Elmhurst Stamping erroneously contends that due process can only be satisfied by personal service of summons. There are several examples of both Federal and State statutory authorization of notice other than by summons. A situation closely analogous to the instant case is Federal bankruptcy proceedings. Bankruptcy statutes provide 10-day notice by mail for creditors. (11 U.S.C. §94 (1970), constitutionality upheld in McRaney v. Riley (1922), 128 Miss. 665, 91 S. 399, cert. denied (1922), 260 U.S. 727, 67 L. Ed. 484, 43 S. Ct. 90). Illinois probate procedures require that creditors receive only notice by publication. (Ill. Rev. Stat. 1977, ch. 110½, par. 18 — 3). Also, both State and Federal class action statutes require potential claimants receive the best notice appropriate under the circumstances. (28 U.S.C. Rule 23(c)(3) (1966); Ill. Rev. Stat. 1977, ch. 110, par. 57.4). Notice by mail has been held sufficient to fulfill this requirement. (In re Nissan Motor Corp. Antitrust Litigation (5th Cir. 1977), 552 F.2d 1088; Minnesota v. United States Steel Corp. (D. Minn. 1968), 44 F.R.D. 559). In some circumstances publication was upheld as *261the best practical notice to potential class members. Booth v. General Dynamics Corp. (N.D. Ill. 1967), 264 F.Supp. 465.

Moreover, in Village of Bensenville v. Botu, Inc. (1976), 39 Ill. App. 3d 634, 350 N.E.2d 239, the statutory proscription that notice of pending police action to abate a nuisance be mailed to defendant was upheld as affording defendant due process of law.

The United States Supreme Court decision in Mullane v. Central Hanover Bank & Trust Co. (1950), 339 U.S. 306, 94 L. Ed. 865, 70 S. Ct. 652, evidences that court’s hostility to notice by publication yet approval of notice by regular mail. Mullane involved the judicial settlement of the accounts of a trustee of a common trust fund. The governing state statute required only notice to beneficiaries by publication. The court found this statutory scheme unconstitutional but suggested that notice by regular mail would suffice.

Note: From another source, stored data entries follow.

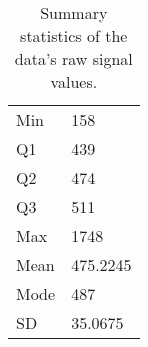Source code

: \begin{table}
    \caption{\label{tab:rawsig} Summary statistics of the data's raw signal values.}
    \begin{tabular}{|l|l|}
        \hline
Min & 158\\
	    Q1 & 439\\

Q2 & 474\\
	    Q3 & 511\\
Max & 1748\\
\hline
Mean & 475.2245\\
	    Mode & 487\\
SD & 35.0675\\
	\hline
    \end{tabular}
\end{table}
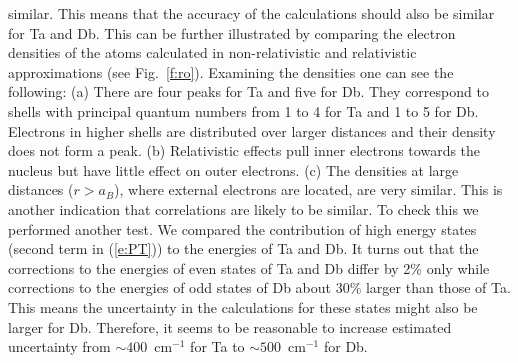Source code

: \documentclass[8pt,a4paper, twoside]{report}
\begin{document}
similar. This means that the accuracy of the calculations should also be similar for Ta and Db.
This can be further illustrated by comparing the electron densities of the atoms calculated in non-relativistic and relativistic
approximations (see Fig.~\ref{f:ro}). Examining the densities one can see the following:
(a) There are four peaks for Ta and five for Db. They correspond to shells with principal quantum numbers from 1 to 4 for
Ta and 1 to 5 for Db. Electrons in higher shells are distributed over larger distances and their density does not form a peak.
(b)  Relativistic effects pull inner electrons towards the nucleus but have little effect on outer electrons.
(c) The densities at large distances ($r>a_B$), where external electrons are located, are very similar.
This is another indication that correlations are likely to be similar.  To check this we performed another test. We
compared the contribution of high energy states (second term in (\ref{e:PT})) to the energies of Ta and Db.
It turns out that the corrections to the energies of even states of Ta and Db differ by 2\% only while corrections to 
the energies of odd states of Db about 30\% larger than those of Ta. This means the uncertainty in the calculations for these
states might also be larger for Db. Therefore, it seems to be reasonable to increase estimated uncertainty from 
$ \sim 400$~cm$^{-1}$ for Ta to $ \sim 500$~cm$^{-1}$ for Db.
\end{document}
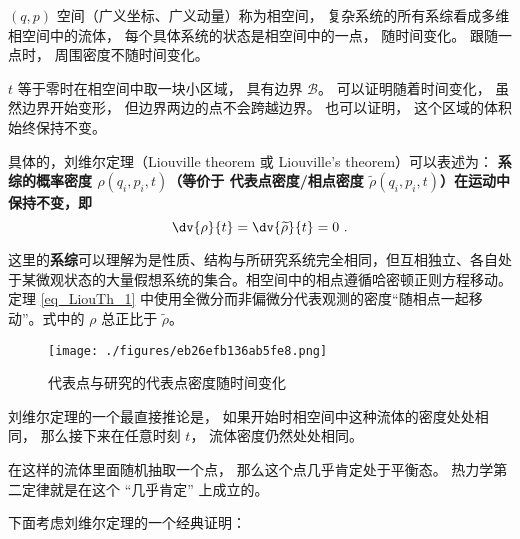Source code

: 

$(q, p)$ 空间（广义坐标、广义动量）称为相空间， 复杂系统的所有系综看成多维相空间中的流体， 每个具体系统的状态是相空间中的一点， 随时间变化。 跟随一点时， 周围密度不随时间变化。

$t$ 等于零时在相空间中取一块小区域， 具有边界 $\mathcal B$。 可以证明随着时间变化， 虽然边界开始变形， 但边界两边的点不会跨越边界。 也可以证明， 这个区域的体积始终保持不变。

具体的，刘维尔定理（Liouville theorem 或 Liouville's theorem）可以表述为：
\textbf{系综的概率密度 $\rho(q_i, p_i, t)$（等价于 代表点密度/相点密度 $\widetilde \rho(q_i, p_i, t)$）在运动中保持不变，即}
\begin{equation}\label{eq_LiouTh_1}
\dv{\rho}{t} = \dv{\widetilde{\rho}}{t} = 0 ~.
\end{equation}

这里的\textbf{系综}可以理解为是性质、结构与所研究系统完全相同，但互相独立、各自处于某微观状态的大量假想系统的集合。相空间中的相点遵循哈密顿正则方程移动。定理 \autoref{eq_LiouTh_1} 中使用全微分而非偏微分代表观测的密度“随相点一起移动”。式中的 $\rho$ 总正比于 $\widetilde \rho$。

\begin{figure}[ht]
\centering
\texttt{[image: ./figures/eb26efb136ab5fe8.png]}
\caption{代表点与研究的代表点密度随时间变化} \label{fig_LiouTh_2}
\end{figure}

%


刘维尔定理的一个最直接推论是， 如果开始时相空间中这种流体的密度处处相同， 那么接下来在任意时刻 $t$， 流体密度仍然处处相同。

在这样的流体里面随机抽取一个点， 那么这个点几乎肯定处于平衡态。 热力学第二定律就是在这个 “几乎肯定” 上成立的。


















下面考虑刘维尔定理的一个经典证明：

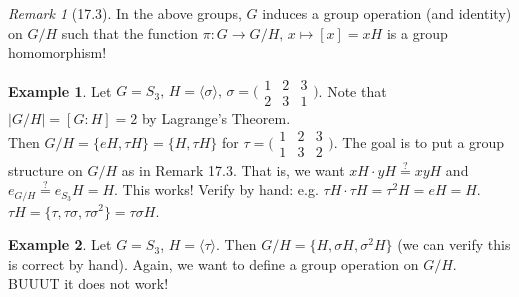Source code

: \documentclass{article}
\newcommand{\func}[3]{#1: #2 \to #3}
\theoremstyle{definition}
\newtheorem*{ex}{Example}
\theoremstyle{remark}
\newtheorem*{rmk}{Remark}
\newcommand{\cyc}[1]{\langle#1\rangle}
\begin{document}
{{            \begin{rmk}[17.3]
                In the above groups, $G$ induces a group operation (and identity) on $G/H$ such that the function $\func{\pi}{G}{G/H}, \, x\mapsto [x]=xH$ is a group homomorphism!
            \end{rmk}
            
            \begin{ex}
                Let $G=S_3, \, H=\cyc{\sigma}, \, \sigma= \big(\begin{smallmatrix} 1&2&3\\ 2&3&1 \end{smallmatrix}\big)$. Note that $|G/H|=[G:H]=2$ by Lagrange's Theorem.\\
                Then $G/H=\{eH,\tau H\}=\{H,\tau H\}$ for $\tau=\big(\begin{smallmatrix} 1&2&3\\ 1&3&2 \end{smallmatrix}\big)$. The goal is to put a group structure on $G/H$ as in Remark 17.3. That is, we want $xH\cdot yH \overset{?}{=} xyH$ and $e_{G/H}\overset{?}{=} e_{S_3}H=H$. This works! Verify by hand: e.g. $\tau H\cdot \tau H=\tau^2 H=eH=H$. $\tau H=\{\tau, \tau\sigma, \tau\sigma^2\}=\tau\sigma H$.
            \end{ex}
            
            \begin{ex}
                Let $G=S_3$, $H=\cyc{\tau}$. Then $G/H=\{H, \sigma H, \sigma^2 H\}$ (we can verify this is correct by hand). Again, we want to define a group operation on $G/H$. BUUUT it does not work!
            \end{ex}
        }
    }
    
\end{document}

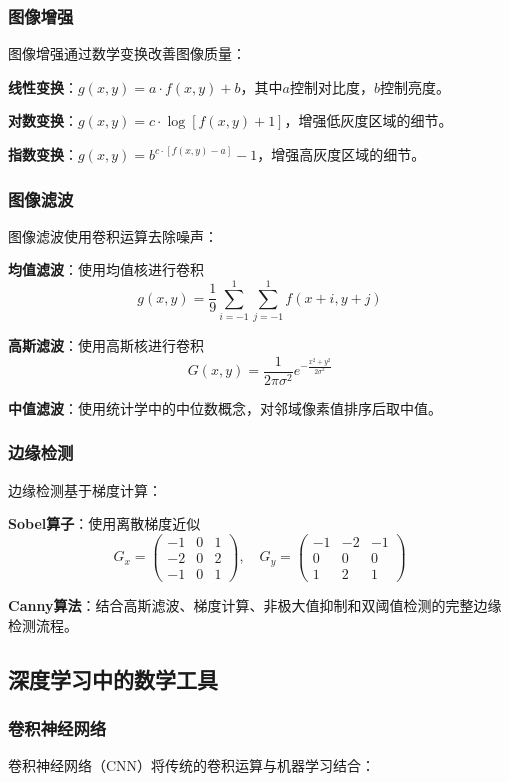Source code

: \subsubsection{图像增强}
图像增强通过数学变换改善图像质量：

\textbf{线性变换}：$g(x,y) = a \cdot f(x,y) + b$，其中$a$控制对比度，$b$控制亮度。

\textbf{对数变换}：$g(x,y) = c \cdot \log[f(x,y) + 1]$，增强低灰度区域的细节。

\textbf{指数变换}：$g(x,y) = b^{c \cdot [f(x,y) - a]} - 1$，增强高灰度区域的细节。

\subsubsection{图像滤波}
图像滤波使用卷积运算去除噪声：

\textbf{均值滤波}：使用均值核进行卷积
$$g(x,y) = \frac{1}{9} \sum_{i=-1}^{1} \sum_{j=-1}^{1} f(x+i, y+j)$$

\textbf{高斯滤波}：使用高斯核进行卷积
$$G(x,y) = \frac{1}{2\pi\sigma^2} e^{-\frac{x^2+y^2}{2\sigma^2}}$$

\textbf{中值滤波}：使用统计学中的中位数概念，对邻域像素值排序后取中值。

\subsubsection{边缘检测}
边缘检测基于梯度计算：

\textbf{Sobel算子}：使用离散梯度近似
$$G_x = \begin{pmatrix} -1 & 0 & 1 \\ -2 & 0 & 2 \\ -1 & 0 & 1 \end{pmatrix}, \quad G_y = \begin{pmatrix} -1 & -2 & -1 \\ 0 & 0 & 0 \\ 1 & 2 & 1 \end{pmatrix}$$

\textbf{Canny算法}：结合高斯滤波、梯度计算、非极大值抑制和双阈值检测的完整边缘检测流程。

\subsection{深度学习中的数学工具}

\subsubsection{卷积神经网络}
卷积神经网络（CNN）将传统的卷积运算与机器学习结合：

“Where the names and post-office addresses of those affected by a proceeding are at hand, the reasons disappear for resort to means less likely than the mails to apprise them of its pendency.” 339 U.S. 306, 318, 94 L. Ed. 865, 875, 70 S. Ct. 652, 659.

In this case the circuit court of Kane County apparently mirrored the Mullane court’s concern that personal service at least through regular mail be provided known creditors whose whereabouts are also known. Under the circumstances of liquidation proceedings the notice provided Elmhurst Stamping afforded sufficient due process protections. One hundred seventy-four other claimants and creditors joined in the liquidation litigation. Reasons of delay and expense preclude serious consideration that service of summons is constitutionally mandated. (Mullane). Notice by publication coupled with mailed notice to known creditors was reasonably certain to reach those interested in the cause; indeed, Elmhurst Stamping had actual notice of the proceeding.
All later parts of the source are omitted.